• [Description of the task] Every entry below must be copied exactly, with nothing left out.

• [Provided information]
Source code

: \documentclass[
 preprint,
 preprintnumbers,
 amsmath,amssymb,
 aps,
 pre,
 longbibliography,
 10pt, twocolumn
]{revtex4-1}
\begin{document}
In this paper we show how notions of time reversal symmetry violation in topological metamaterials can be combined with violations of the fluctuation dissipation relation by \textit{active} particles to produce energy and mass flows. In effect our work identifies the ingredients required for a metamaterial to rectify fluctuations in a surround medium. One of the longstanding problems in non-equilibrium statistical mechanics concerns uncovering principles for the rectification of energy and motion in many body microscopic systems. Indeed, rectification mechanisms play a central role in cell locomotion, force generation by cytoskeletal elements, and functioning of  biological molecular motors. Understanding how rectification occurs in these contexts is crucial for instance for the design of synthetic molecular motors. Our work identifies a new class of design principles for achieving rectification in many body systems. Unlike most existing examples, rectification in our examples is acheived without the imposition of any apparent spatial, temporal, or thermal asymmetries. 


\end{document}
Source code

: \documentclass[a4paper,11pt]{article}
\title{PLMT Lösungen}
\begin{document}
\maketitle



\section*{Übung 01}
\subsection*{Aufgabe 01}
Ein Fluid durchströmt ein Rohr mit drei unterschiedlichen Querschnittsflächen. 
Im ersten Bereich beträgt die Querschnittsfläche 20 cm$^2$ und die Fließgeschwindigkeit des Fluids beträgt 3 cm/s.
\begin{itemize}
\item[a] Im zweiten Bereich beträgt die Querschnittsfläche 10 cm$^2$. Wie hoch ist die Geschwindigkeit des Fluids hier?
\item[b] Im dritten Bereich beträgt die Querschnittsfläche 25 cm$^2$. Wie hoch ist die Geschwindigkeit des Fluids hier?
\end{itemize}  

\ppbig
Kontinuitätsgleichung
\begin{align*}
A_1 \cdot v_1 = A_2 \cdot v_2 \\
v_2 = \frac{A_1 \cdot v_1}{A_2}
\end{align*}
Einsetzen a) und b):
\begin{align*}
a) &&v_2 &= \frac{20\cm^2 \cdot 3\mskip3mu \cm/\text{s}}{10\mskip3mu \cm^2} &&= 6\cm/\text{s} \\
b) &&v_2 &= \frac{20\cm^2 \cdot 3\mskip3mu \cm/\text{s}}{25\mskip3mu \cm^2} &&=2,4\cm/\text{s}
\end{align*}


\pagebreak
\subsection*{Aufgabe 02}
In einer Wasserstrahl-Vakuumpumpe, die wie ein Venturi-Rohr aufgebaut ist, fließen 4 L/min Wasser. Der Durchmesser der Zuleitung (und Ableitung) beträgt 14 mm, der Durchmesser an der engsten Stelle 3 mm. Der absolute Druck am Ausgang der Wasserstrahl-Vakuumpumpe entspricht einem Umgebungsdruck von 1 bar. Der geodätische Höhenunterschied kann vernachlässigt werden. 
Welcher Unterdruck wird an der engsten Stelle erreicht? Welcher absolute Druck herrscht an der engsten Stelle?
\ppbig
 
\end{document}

• [Exercise solution]
Source code

: \documentclass[
 preprint,
 preprintnumbers,
 amsmath,amssymb,
 aps,
 pre,
 longbibliography,
 10pt, twocolumn
]{revtex4-1}
\begin{document}
In this paper we show how notions of time reversal symmetry violation in topological metamaterials can be combined with violations of the fluctuation dissipation relation by \textit{active} particles to produce energy and mass flows. In effect our work identifies the ingredients required for a metamaterial to rectify fluctuations in a surround medium. One of the longstanding problems in non-equilibrium statistical mechanics concerns uncovering principles for the rectification of energy and motion in many body microscopic systems. Indeed, rectification mechanisms play a central role in cell locomotion, force generation by cytoskeletal elements, and functioning of  biological molecular motors. Understanding how rectification occurs in these contexts is crucial for instance for the design of synthetic molecular motors. Our work identifies a new class of design principles for achieving rectification in many body systems. Unlike most existing examples, rectification in our examples is acheived without the imposition of any apparent spatial, temporal, or thermal asymmetries. 


\end{document}
Source code

: \documentclass[a4paper,11pt]{article}
\title{PLMT Lösungen}
\begin{document}
\maketitle



\section*{Übung 01}
\subsection*{Aufgabe 01}
Ein Fluid durchströmt ein Rohr mit drei unterschiedlichen Querschnittsflächen. 
Im ersten Bereich beträgt die Querschnittsfläche 20 cm$^2$ und die Fließgeschwindigkeit des Fluids beträgt 3 cm/s.
\begin{itemize}
\item[a] Im zweiten Bereich beträgt die Querschnittsfläche 10 cm$^2$. Wie hoch ist die Geschwindigkeit des Fluids hier?
\item[b] Im dritten Bereich beträgt die Querschnittsfläche 25 cm$^2$. Wie hoch ist die Geschwindigkeit des Fluids hier?
\end{itemize}  

\ppbig
Kontinuitätsgleichung
\begin{align*}
A_1 \cdot v_1 = A_2 \cdot v_2 \\
v_2 = \frac{A_1 \cdot v_1}{A_2}
\end{align*}
Einsetzen a) und b):
\begin{align*}
a) &&v_2 &= \frac{20\cm^2 \cdot 3\mskip3mu \cm/\text{s}}{10\mskip3mu \cm^2} &&= 6\cm/\text{s} \\
b) &&v_2 &= \frac{20\cm^2 \cdot 3\mskip3mu \cm/\text{s}}{25\mskip3mu \cm^2} &&=2,4\cm/\text{s}
\end{align*}


\pagebreak
\subsection*{Aufgabe 02}
In einer Wasserstrahl-Vakuumpumpe, die wie ein Venturi-Rohr aufgebaut ist, fließen 4 L/min Wasser. Der Durchmesser der Zuleitung (und Ableitung) beträgt 14 mm, der Durchmesser an der engsten Stelle 3 mm. Der absolute Druck am Ausgang der Wasserstrahl-Vakuumpumpe entspricht einem Umgebungsdruck von 1 bar. Der geodätische Höhenunterschied kann vernachlässigt werden. 
Welcher Unterdruck wird an der engsten Stelle erreicht? Welcher absolute Druck herrscht an der engsten Stelle?
\ppbig
 
\end{document}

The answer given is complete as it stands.